• Assigned task:
From the entries below, copy exactly the lines from the one that contains "- Chapter 18" through the one that contains "- [Book Links](docs/book-links.md)", both included, and only those.
*** Entries shown Section Begins ***
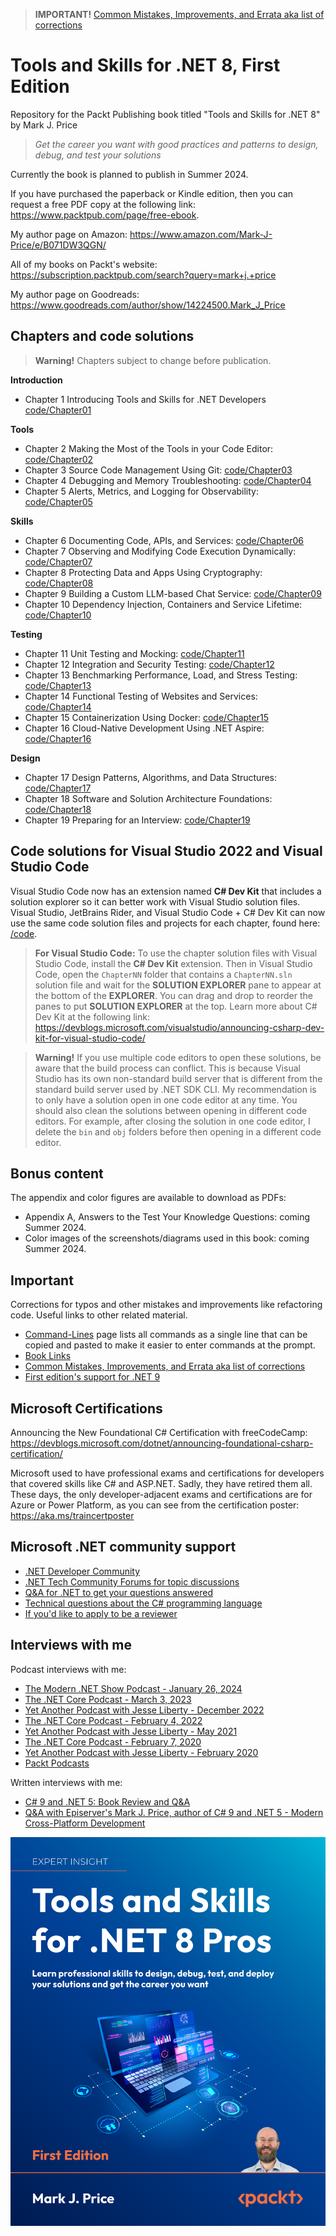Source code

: > **IMPORTANT!** [Common Mistakes, Improvements, and Errata aka list of corrections](docs/errata/README.md)

# Tools and Skills for .NET 8, First Edition

Repository for the Packt Publishing book titled "Tools and Skills for .NET 8" by Mark J. Price

> *Get the career you want with good practices and patterns to design, debug, and test your solutions*

Currently the book is planned to publish in Summer 2024.

If you have purchased the paperback or Kindle edition, then you can request a free PDF copy at the following link: https://www.packtpub.com/page/free-ebook.

My author page on Amazon: https://www.amazon.com/Mark-J-Price/e/B071DW3QGN/ 

All of my books on Packt's website: https://subscription.packtpub.com/search?query=mark+j.+price

My author page on Goodreads: https://www.goodreads.com/author/show/14224500.Mark_J_Price

## Chapters and code solutions

> **Warning!** Chapters subject to change before publication.

**Introduction**
- Chapter 1 Introducing Tools and Skills for .NET Developers [code/Chapter01](code/Chapter01)

**Tools**
- Chapter 2 Making the Most of the Tools in your Code Editor: [code/Chapter02](code/Chapter02)
- Chapter 3 Source Code Management Using Git: [code/Chapter03](code/Chapter03)
- Chapter 4 Debugging and Memory Troubleshooting: [code/Chapter04](code/Chapter04)
- Chapter 5 Alerts, Metrics, and Logging for Observability: [code/Chapter05](code/Chapter05)

**Skills**
- Chapter 6 Documenting Code, APIs, and Services: [code/Chapter06](code/Chapter06)
- Chapter 7 Observing and Modifying Code Execution Dynamically: [code/Chapter07](code/Chapter07)
- Chapter 8 Protecting Data and Apps Using Cryptography: [code/Chapter08](code/Chapter08)
- Chapter 9 Building a Custom LLM-based Chat Service: [code/Chapter09](code/Chapter09)
- Chapter 10 Dependency Injection, Containers and Service Lifetime: [code/Chapter10](code/Chapter10)

**Testing**
- Chapter 11 Unit Testing and Mocking: [code/Chapter11](code/Chapter11)
- Chapter 12 Integration and Security Testing: [code/Chapter12](code/Chapter12)
- Chapter 13 Benchmarking Performance, Load, and Stress Testing: [code/Chapter13](code/Chapter13)
- Chapter 14 Functional Testing of Websites and Services: [code/Chapter14](code/Chapter14)
- Chapter 15 Containerization Using Docker: [code/Chapter15](code/Chapter15)
- Chapter 16 Cloud-Native Development Using .NET Aspire: [code/Chapter16](code/Chapter16)

**Design**
- Chapter 17 Design Patterns, Algorithms, and Data Structures: [code/Chapter17](code/Chapter17)
- Chapter 18 Software and Solution Architecture Foundations: [code/Chapter18](code/Chapter18)
- Chapter 19 Preparing for an Interview: [code/Chapter19](code/Chapter19)

## Code solutions for Visual Studio 2022 and Visual Studio Code

Visual Studio Code now has an extension named **C# Dev Kit** that includes a solution explorer so it can better work with Visual Studio solution files. Visual Studio, JetBrains Rider, and Visual Studio Code + C# Dev Kit can now use the same code solution files and projects for each chapter, found here: [/code](/code). 

> **For Visual Studio Code:** To use the chapter solution files with Visual Studio Code, install the **C# Dev Kit** extension. Then in Visual Studio Code, open the `ChapterNN` folder that contains a `ChapterNN.sln` solution file and wait for the **SOLUTION EXPLORER** pane to appear at the bottom of the **EXPLORER**. You can drag and drop to reorder the panes to put **SOLUTION EXPLORER** at the top. Learn more about C# Dev Kit at the following link: https://devblogs.microsoft.com/visualstudio/announcing-csharp-dev-kit-for-visual-studio-code/

> **Warning!** If you use multiple code editors to open these solutions, be aware that the build process can conflict. This is because Visual Studio has its own non-standard build server that is different from the standard build server used by .NET SDK CLI. My recommendation is to only have a solution open in one code editor at any time. You should also clean the solutions between opening in different code editors. For example, after closing the solution in one code editor, I delete the `bin` and `obj` folders before then opening in a different code editor.

## Bonus content

The appendix and color figures are available to download as PDFs:

- Appendix A, Answers to the Test Your Knowledge Questions: coming Summer 2024.
- Color images of the screenshots/diagrams used in this book: coming Summer 2024.

## Important

Corrections for typos and other mistakes and improvements like refactoring code. Useful links to other related material. 

- [Command-Lines](docs/command-lines.md) page lists all commands as a single line that can be copied and pasted to make it easier to enter commands at the prompt.
- [Book Links](docs/book-links.md)
- [Common Mistakes, Improvements, and Errata aka list of corrections](docs/errata/README.md)
- [First edition's support for .NET 9](docs/dotnet9.md)

## Microsoft Certifications

Announcing the New Foundational C# Certification with freeCodeCamp:
https://devblogs.microsoft.com/dotnet/announcing-foundational-csharp-certification/

Microsoft used to have professional exams and certifications for developers that covered skills like C# and ASP.NET. Sadly, they have retired them all. These days, the only developer-adjacent exams and certifications are for Azure or Power Platform, as you can see from the certification poster: https://aka.ms/traincertposter

## Microsoft .NET community support

- [.NET Developer Community](https://dotnet.microsoft.com/platform/community)
- [.NET Tech Community Forums for topic discussions](https://techcommunity.microsoft.com/t5/net/ct-p/dotnet)
- [Q&A for .NET to get your questions answered](https://learn.microsoft.com/en-us/answers/products/dotnet)
- [Technical questions about the C# programming language](https://learn.microsoft.com/en-us/answers/topics/dotnet-csharp.html)
- [If you'd like to apply to be a reviewer](https://authors.packtpub.com/reviewers/)

## Interviews with me

Podcast interviews with me:

- [The Modern .NET Show Podcast - January 26, 2024](https://dotnetcore.show/season-6/the-net-trilogy-and-learning-net-with-mark-j-price/)
- [The .NET Core Podcast - March 3, 2023](https://dotnetcore.show/episode-117-our-perspectives-on-the-future-of-net-with-mark-j-price/)
- [Yet Another Podcast with Jesse Liberty - December 2022](https://jesseliberty.com/2022/12/10/mark-price-on-c-11-fixed/)
- [The .NET Core Podcast - February 4, 2022](https://dotnetcore.show/episode-91-c-sharp-10-and-dotnet-6-with-mark-j-price/)
- [Yet Another Podcast with Jesse Liberty - May 2021](http://jesseliberty.com/2021/05/16/mark-price-on-c9-and-net-6/)
- [The .NET Core Podcast - February 7, 2020](https://dotnetcore.show/episode-44-learning-net-core-with-mark-j-price/)
- [Yet Another Podcast with Jesse Liberty - February 2020](http://jesseliberty.com/2020/02/23/mark-price-c-net-core/)
- [Packt Podcasts](https://soundcloud.com/packt-podcasts/csharp-8-dotnet-core-3-the-evolution-of-the-microsoft-ecosystem)

Written interviews with me:
- [C# 9 and .NET 5: Book Review and Q&A](https://www.infoq.com/articles/book-interview-mark-price/?itm_source=infoq&itm_campaign=user_page&itm_medium=link)
- [Q&A with Episerver's Mark J. Price, author of C# 9 and .NET 5 - Modern Cross-Platform Development](https://www.episerver.com/articles/q-and-a-with-mark-price)

![Tools and Skills for .NET 8 Pros cover](docs/assets/B19588_Cover.png)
*** Entries shown Section Ends ***
• Written answer:
- Chapter 18 Software and Solution Architecture Foundations: [code/Chapter18](code/Chapter18)
- Chapter 19 Preparing for an Interview: [code/Chapter19](code/Chapter19)

## Code solutions for Visual Studio 2022 and Visual Studio Code

Visual Studio Code now has an extension named **C# Dev Kit** that includes a solution explorer so it can better work with Visual Studio solution files. Visual Studio, JetBrains Rider, and Visual Studio Code + C# Dev Kit can now use the same code solution files and projects for each chapter, found here: [/code](/code). 

> **For Visual Studio Code:** To use the chapter solution files with Visual Studio Code, install the **C# Dev Kit** extension. Then in Visual Studio Code, open the `ChapterNN` folder that contains a `ChapterNN.sln` solution file and wait for the **SOLUTION EXPLORER** pane to appear at the bottom of the **EXPLORER**. You can drag and drop to reorder the panes to put **SOLUTION EXPLORER** at the top. Learn more about C# Dev Kit at the following link: https://devblogs.microsoft.com/visualstudio/announcing-csharp-dev-kit-for-visual-studio-code/

> **Warning!** If you use multiple code editors to open these solutions, be aware that the build process can conflict. This is because Visual Studio has its own non-standard build server that is different from the standard build server used by .NET SDK CLI. My recommendation is to only have a solution open in one code editor at any time. You should also clean the solutions between opening in different code editors. For example, after closing the solution in one code editor, I delete the `bin` and `obj` folders before then opening in a different code editor.

## Bonus content

The appendix and color figures are available to download as PDFs:

- Appendix A, Answers to the Test Your Knowledge Questions: coming Summer 2024.
- Color images of the screenshots/diagrams used in this book: coming Summer 2024.

## Important

Corrections for typos and other mistakes and improvements like refactoring code. Useful links to other related material. 

- [Command-Lines](docs/command-lines.md) page lists all commands as a single line that can be copied and pasted to make it easier to enter commands at the prompt.
- [Book Links](docs/book-links.md)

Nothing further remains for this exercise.